For non-partial paths, I was checking following 3 options :

Option 1. Just take the sum of total non-partial child costs and
divide it by number of workers. It seems to be getting close to the
actual cost.

Option 2. Calculate exact cost by an algorithm which I mentioned
before, which is pasted below for reference :
Persubpath cost : 20 16 10 8 3 1, with 3 workers.
After 10 time units (this is minimum of first 3 i.e. 20, 16, 10), the
times remaining are :
10  6  0 8 3 1
After 6 units (minimum of 10, 06, 08), the times remaining are :
4  0  0 2 3 1
After 2 units (minimum of 4, 2, 3), the times remaining are :
 2  0  0 0 1 1
After 1 units (minimum of 2, 1, 1), the times remaining are :
 1  0  0 0 0 0
After 1 units (minimum of 1, 0 , 0), the times remaining are :
 0  0  0 0 0 0
Now add up above time chunks : 10 + 6 + 2 + 1 + 1 = 20

Option 3. Get some approximation formula like you suggested. I am also
looking for such formula, just that some things are not clear to me.
The discussion of the same is below ...
>>> 2. Next, estimate the cost of the nonpartial paths.  To do this, make
>>> an array of Cost of that length and initialize all the elements to
>>> zero, then add the total cost of each nonpartial plan in turn to the
>>> element of the array with the smallest cost, and then take the maximum
>>> of the array elements as the total cost of the nonpartial plans.  Add
>>> this to the result from step 1 to get the total cost.
>>
>> So with costs (8, 5, 2), add 8 and 5 to 2 so that it becomes (8, 5,
>> 15) , and so the max is 15 ? I surely am misinterpreting this.
> No.  If you have costs 8, 5, and 2 and only one process, cost is 15.
> If you have two processes then for costing purposes you assume worker
> 1 will execute the first path (cost 8) and worker 2 will execute the
> other two (cost 5 + 2 = 7), so the total cost is 8.  If you have three
> workers, the cost will still be 8, because there's no way to finish
> the cost8 path in less than 8 units of work.

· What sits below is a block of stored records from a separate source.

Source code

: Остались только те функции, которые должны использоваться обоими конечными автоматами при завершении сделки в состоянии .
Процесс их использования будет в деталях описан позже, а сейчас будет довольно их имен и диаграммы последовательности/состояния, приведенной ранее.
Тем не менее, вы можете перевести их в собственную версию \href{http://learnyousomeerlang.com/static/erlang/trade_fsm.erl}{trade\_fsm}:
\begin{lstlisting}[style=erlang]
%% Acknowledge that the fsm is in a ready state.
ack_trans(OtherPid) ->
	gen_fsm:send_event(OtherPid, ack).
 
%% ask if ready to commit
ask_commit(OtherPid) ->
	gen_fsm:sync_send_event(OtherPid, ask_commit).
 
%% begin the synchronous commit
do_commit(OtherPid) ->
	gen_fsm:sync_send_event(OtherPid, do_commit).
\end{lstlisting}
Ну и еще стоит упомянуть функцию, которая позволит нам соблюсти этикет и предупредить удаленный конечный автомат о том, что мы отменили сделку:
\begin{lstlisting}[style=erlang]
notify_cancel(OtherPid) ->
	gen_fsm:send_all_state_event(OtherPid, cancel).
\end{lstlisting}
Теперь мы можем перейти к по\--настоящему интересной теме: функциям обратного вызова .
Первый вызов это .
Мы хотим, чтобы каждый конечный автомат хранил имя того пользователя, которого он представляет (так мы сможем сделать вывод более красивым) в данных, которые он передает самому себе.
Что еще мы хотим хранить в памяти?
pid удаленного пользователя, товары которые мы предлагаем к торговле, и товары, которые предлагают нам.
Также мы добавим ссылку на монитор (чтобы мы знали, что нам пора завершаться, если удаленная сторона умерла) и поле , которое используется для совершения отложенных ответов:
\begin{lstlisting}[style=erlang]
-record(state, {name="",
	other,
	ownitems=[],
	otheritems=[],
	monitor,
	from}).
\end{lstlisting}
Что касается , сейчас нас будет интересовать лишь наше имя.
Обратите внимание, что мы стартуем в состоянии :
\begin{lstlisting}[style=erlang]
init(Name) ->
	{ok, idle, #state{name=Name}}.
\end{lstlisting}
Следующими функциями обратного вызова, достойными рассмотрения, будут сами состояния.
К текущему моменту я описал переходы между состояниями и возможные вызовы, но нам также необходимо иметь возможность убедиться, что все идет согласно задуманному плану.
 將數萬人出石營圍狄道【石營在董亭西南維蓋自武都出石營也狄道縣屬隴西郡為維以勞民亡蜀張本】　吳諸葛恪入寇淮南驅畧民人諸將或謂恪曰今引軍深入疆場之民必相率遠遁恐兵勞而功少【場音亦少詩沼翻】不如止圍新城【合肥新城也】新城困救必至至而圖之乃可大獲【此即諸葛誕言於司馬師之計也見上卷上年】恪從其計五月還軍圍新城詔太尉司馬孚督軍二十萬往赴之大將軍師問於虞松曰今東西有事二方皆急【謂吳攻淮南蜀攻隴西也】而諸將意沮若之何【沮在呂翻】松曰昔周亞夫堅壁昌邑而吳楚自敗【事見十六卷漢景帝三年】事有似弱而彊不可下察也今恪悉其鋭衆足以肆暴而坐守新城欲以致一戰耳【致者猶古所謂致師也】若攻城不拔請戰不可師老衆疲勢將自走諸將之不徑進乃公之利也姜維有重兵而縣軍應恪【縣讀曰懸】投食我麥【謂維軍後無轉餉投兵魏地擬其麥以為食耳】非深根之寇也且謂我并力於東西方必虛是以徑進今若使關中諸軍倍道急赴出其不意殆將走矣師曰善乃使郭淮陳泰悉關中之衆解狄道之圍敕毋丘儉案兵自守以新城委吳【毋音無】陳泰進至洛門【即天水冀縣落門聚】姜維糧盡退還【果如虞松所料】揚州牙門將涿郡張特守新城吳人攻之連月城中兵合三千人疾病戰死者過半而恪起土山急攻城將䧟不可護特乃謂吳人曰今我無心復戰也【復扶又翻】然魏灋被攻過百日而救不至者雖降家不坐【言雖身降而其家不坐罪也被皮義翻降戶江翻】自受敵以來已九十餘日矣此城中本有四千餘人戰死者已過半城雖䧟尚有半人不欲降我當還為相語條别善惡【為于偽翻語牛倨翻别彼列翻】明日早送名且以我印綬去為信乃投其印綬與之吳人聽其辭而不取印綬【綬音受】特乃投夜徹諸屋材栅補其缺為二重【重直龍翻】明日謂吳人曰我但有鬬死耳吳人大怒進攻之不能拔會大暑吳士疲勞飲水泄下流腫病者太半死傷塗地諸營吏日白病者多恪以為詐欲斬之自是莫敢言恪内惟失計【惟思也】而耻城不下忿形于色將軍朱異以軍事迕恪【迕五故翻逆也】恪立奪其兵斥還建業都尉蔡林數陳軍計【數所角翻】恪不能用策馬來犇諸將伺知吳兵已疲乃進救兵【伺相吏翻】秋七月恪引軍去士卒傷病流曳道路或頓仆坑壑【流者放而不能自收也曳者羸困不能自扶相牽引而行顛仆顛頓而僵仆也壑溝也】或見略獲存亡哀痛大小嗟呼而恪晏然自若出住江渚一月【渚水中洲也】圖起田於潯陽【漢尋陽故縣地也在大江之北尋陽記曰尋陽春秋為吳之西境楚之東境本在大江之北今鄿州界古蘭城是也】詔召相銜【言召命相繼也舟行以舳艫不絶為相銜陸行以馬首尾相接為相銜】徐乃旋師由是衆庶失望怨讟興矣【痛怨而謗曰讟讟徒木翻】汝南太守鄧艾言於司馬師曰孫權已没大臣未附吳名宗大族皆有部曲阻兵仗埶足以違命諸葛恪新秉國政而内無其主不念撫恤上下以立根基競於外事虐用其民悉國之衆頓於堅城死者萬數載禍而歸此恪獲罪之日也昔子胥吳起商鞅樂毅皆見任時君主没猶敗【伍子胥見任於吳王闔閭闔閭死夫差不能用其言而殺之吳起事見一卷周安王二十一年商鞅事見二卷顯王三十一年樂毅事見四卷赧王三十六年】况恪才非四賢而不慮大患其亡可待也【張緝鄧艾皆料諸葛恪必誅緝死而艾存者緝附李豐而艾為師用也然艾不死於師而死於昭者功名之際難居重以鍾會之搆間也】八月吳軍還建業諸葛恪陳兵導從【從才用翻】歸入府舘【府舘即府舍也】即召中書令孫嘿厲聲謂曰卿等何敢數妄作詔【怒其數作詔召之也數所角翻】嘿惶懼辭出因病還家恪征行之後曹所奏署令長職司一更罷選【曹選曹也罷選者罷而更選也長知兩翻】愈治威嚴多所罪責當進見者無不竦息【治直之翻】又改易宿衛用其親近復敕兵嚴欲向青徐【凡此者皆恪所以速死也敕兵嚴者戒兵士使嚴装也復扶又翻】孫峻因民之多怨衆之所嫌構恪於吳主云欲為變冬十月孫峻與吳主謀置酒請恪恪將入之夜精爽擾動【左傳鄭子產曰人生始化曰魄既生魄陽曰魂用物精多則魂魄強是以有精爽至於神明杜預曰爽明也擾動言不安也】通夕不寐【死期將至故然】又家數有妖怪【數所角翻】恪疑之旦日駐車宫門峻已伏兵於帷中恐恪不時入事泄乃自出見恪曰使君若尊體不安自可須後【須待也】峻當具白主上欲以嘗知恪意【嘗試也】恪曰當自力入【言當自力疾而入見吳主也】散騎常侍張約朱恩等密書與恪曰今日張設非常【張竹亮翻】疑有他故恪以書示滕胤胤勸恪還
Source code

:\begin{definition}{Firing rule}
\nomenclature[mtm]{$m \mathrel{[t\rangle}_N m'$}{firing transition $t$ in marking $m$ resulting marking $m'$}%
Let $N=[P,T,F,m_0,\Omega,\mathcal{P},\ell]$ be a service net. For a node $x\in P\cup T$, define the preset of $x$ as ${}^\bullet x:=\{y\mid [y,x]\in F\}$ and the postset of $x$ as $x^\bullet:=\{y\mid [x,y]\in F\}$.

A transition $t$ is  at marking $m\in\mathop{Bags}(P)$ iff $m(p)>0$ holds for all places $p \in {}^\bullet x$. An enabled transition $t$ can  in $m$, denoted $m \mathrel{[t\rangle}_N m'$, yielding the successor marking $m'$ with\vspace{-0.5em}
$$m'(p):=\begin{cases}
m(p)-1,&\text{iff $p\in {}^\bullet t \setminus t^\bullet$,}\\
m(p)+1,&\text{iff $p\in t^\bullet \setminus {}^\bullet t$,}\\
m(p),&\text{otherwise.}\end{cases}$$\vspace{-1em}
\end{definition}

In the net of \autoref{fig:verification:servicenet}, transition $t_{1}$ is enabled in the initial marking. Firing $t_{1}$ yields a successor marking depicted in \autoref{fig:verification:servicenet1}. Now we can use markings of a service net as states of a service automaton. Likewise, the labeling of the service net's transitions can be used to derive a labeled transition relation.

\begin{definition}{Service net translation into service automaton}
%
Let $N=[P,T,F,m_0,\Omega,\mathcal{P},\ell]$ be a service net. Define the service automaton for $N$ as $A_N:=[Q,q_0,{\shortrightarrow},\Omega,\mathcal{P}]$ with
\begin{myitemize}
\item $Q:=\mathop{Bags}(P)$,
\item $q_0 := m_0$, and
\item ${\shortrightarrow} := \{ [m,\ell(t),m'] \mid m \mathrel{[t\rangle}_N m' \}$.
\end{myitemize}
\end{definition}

So the part that you suggested about adding up total cost in turn to
the smallest cost; this suggestion applies to only 1 worker right ?
For more than worker, are you suggesting to use some algorithm similar
to the one I suggested in option 2 above ? If yes, it would be great
if you again describe how that works for multiple workers. Or is it
that you were suggesting some simple approximate arithmetic that
applies to multiple workers ?
Like I mentioned, I will be happy to get such simple approximation
arithmetic that can be applied for multiple worker case. The one logic
I suggested in option 2 is something we can keep as the last option.
And option 1 is also an approximation but we would like to have a
better approximation. So wanted to clear my queries regarding option
3.

----------

Details about all the remaining changes in updated patch are below ...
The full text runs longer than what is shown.